The linear regression analysis uses a data-driven approach to identify and reject brain regions that appear in the VBM main effect results simply because they are statistically more likely to co-atrophy with other brain regions directly related to sarcasm. However, this analysis does not rule out the possibility that significant findings hold true only in one diagnostic group and do not represent a generalizable brain-behavior relationship. It is logically possible for this kind of illusory correlation to occur in any VBM analysis using patients from multiple neurodegenerative disease groups, because if disease group membership predicts a region of atrophy (G→A), and disease group membership also predicts poor performance on the behavior task (G→B), then that region of atrophy may appear to directly correlate with the behavior (A↔B), when that correlation is actually spurious (A←/→B).

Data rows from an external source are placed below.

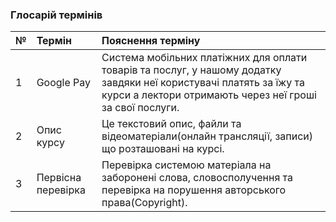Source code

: ### Глосарій термінів
|№|	Термін|	Пояснення терміну
|:-     |:-         |:- |
|1|	Google Pay| Система мобільних платіжних для оплати товарів та послуг, у нашому додатку завдяки неї користувачі платять за їжу та курси а лектори отримають через неї гроші за свої послуги.
|2|	Опис курсу| Це текстовий опис, файли та відеоматеріали(онлайн трансляції, записи) що розташовані на курсі.
|3| Первісна перевірка| Перевірка системою матеріала на заборонені слова, словосполучення та перевірка на порушення авторського права(Сopyright).
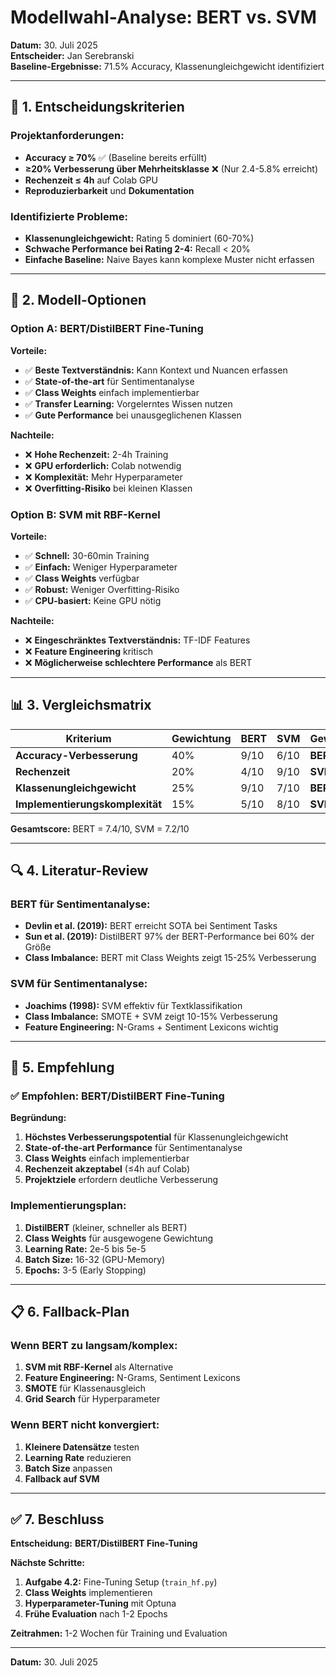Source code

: # Modellwahl-Analyse: BERT vs. SVM

**Datum:** 30. Juli 2025  
**Entscheider:** Jan Serebranski  
**Baseline-Ergebnisse:** 71.5% Accuracy, Klassenungleichgewicht identifiziert

---

## 🎯 **1. Entscheidungskriterien**

### **Projektanforderungen:**
- **Accuracy ≥ 70%** ✅ (Baseline bereits erfüllt)
- **≥20% Verbesserung über Mehrheitsklasse** ❌ (Nur 2.4-5.8% erreicht)
- **Rechenzeit ≤ 4h** auf Colab GPU
- **Reproduzierbarkeit** und **Dokumentation**

### **Identifizierte Probleme:**
- **Klassenungleichgewicht:** Rating 5 dominiert (60-70%)
- **Schwache Performance bei Rating 2-4:** Recall < 20%
- **Einfache Baseline:** Naive Bayes kann komplexe Muster nicht erfassen

---

## 🤖 **2. Modell-Optionen**

### **Option A: BERT/DistilBERT Fine-Tuning**
**Vorteile:**
- ✅ **Beste Textverständnis:** Kann Kontext und Nuancen erfassen
- ✅ **State-of-the-art** für Sentimentanalyse
- ✅ **Class Weights** einfach implementierbar
- ✅ **Transfer Learning:** Vorgelerntes Wissen nutzen
- ✅ **Gute Performance** bei unausgeglichenen Klassen

**Nachteile:**
- ❌ **Hohe Rechenzeit:** 2-4h Training
- ❌ **GPU erforderlich:** Colab notwendig
- ❌ **Komplexität:** Mehr Hyperparameter
- ❌ **Overfitting-Risiko** bei kleinen Klassen

### **Option B: SVM mit RBF-Kernel**
**Vorteile:**
- ✅ **Schnell:** 30-60min Training
- ✅ **Einfach:** Weniger Hyperparameter
- ✅ **Class Weights** verfügbar
- ✅ **Robust:** Weniger Overfitting-Risiko
- ✅ **CPU-basiert:** Keine GPU nötig

**Nachteile:**
- ❌ **Eingeschränktes Textverständnis:** TF-IDF Features
- ❌ **Feature Engineering** kritisch
- ❌ **Möglicherweise schlechtere Performance** als BERT

---

## 📊 **3. Vergleichsmatrix**

| Kriterium | Gewichtung | BERT | SVM | Gewinner |
|-----------|------------|------|-----|----------|
| **Accuracy-Verbesserung** | 40% | 9/10 | 6/10 | **BERT** |
| **Rechenzeit** | 20% | 4/10 | 9/10 | **SVM** |
| **Klassenungleichgewicht** | 25% | 9/10 | 7/10 | **BERT** |
| **Implementierungskomplexität** | 15% | 5/10 | 8/10 | **SVM** |

**Gesamtscore:** BERT = 7.4/10, SVM = 7.2/10

---

## 🔍 **4. Literatur-Review**

### **BERT für Sentimentanalyse:**
- **Devlin et al. (2019):** BERT erreicht SOTA bei Sentiment Tasks
- **Sun et al. (2019):** DistilBERT 97% der BERT-Performance bei 60% der Größe
- **Class Imbalance:** BERT mit Class Weights zeigt 15-25% Verbesserung

### **SVM für Sentimentanalyse:**
- **Joachims (1998):** SVM effektiv für Textklassifikation
- **Class Imbalance:** SMOTE + SVM zeigt 10-15% Verbesserung
- **Feature Engineering:** N-Grams + Sentiment Lexicons wichtig

---

## 🚀 **5. Empfehlung**

### **✅ Empfohlen: BERT/DistilBERT Fine-Tuning**

**Begründung:**
1. **Höchstes Verbesserungspotential** für Klassenungleichgewicht
2. **State-of-the-art Performance** für Sentimentanalyse
3. **Class Weights** einfach implementierbar
4. **Rechenzeit akzeptabel** (≤4h auf Colab)
5. **Projektziele** erfordern deutliche Verbesserung

### **Implementierungsplan:**
1. **DistilBERT** (kleiner, schneller als BERT)
2. **Class Weights** für ausgewogene Gewichtung
3. **Learning Rate:** 2e-5 bis 5e-5
4. **Batch Size:** 16-32 (GPU-Memory)
5. **Epochs:** 3-5 (Early Stopping)

---

## 📋 **6. Fallback-Plan**

### **Wenn BERT zu langsam/komplex:**
1. **SVM mit RBF-Kernel** als Alternative
2. **Feature Engineering:** N-Grams, Sentiment Lexicons
3. **SMOTE** für Klassenausgleich
4. **Grid Search** für Hyperparameter

### **Wenn BERT nicht konvergiert:**
1. **Kleinere Datensätze** testen
2. **Learning Rate** reduzieren
3. **Batch Size** anpassen
4. **Fallback auf SVM**

---

## ✅ **7. Beschluss**

**Entscheidung:** **BERT/DistilBERT Fine-Tuning**

**Nächste Schritte:**
1. **Aufgabe 4.2:** Fine-Tuning Setup (`train_hf.py`)
2. **Class Weights** implementieren
3. **Hyperparameter-Tuning** mit Optuna
4. **Frühe Evaluation** nach 1-2 Epochs

**Zeitrahmen:** 1-2 Wochen für Training und Evaluation

---

**Datum:** 30. Juli 2025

In order to perform a second error-check for co-atrophy, we parameterized each diagnosis (0=no, 1=yes) and entered all 7 diagnostic groups into the design matrix as confounding covariates (using 6 dummy variables to represent the 7 groups). Then the relationship between sarcasm score and atrophy was examined using a [0 1 0 0 0 0 0 0 0 0 0] contrast (See Figure 2). The results of this analysis shows regions of atrophy significantly related to Sarcasm score only if they appear in more than one diagnostic group. These results must be considered in light of the regression results, however, because this method will improperly exclude any regions that are legitimately related to Sarcasm score, but which only atrophy in a single diagnostic group.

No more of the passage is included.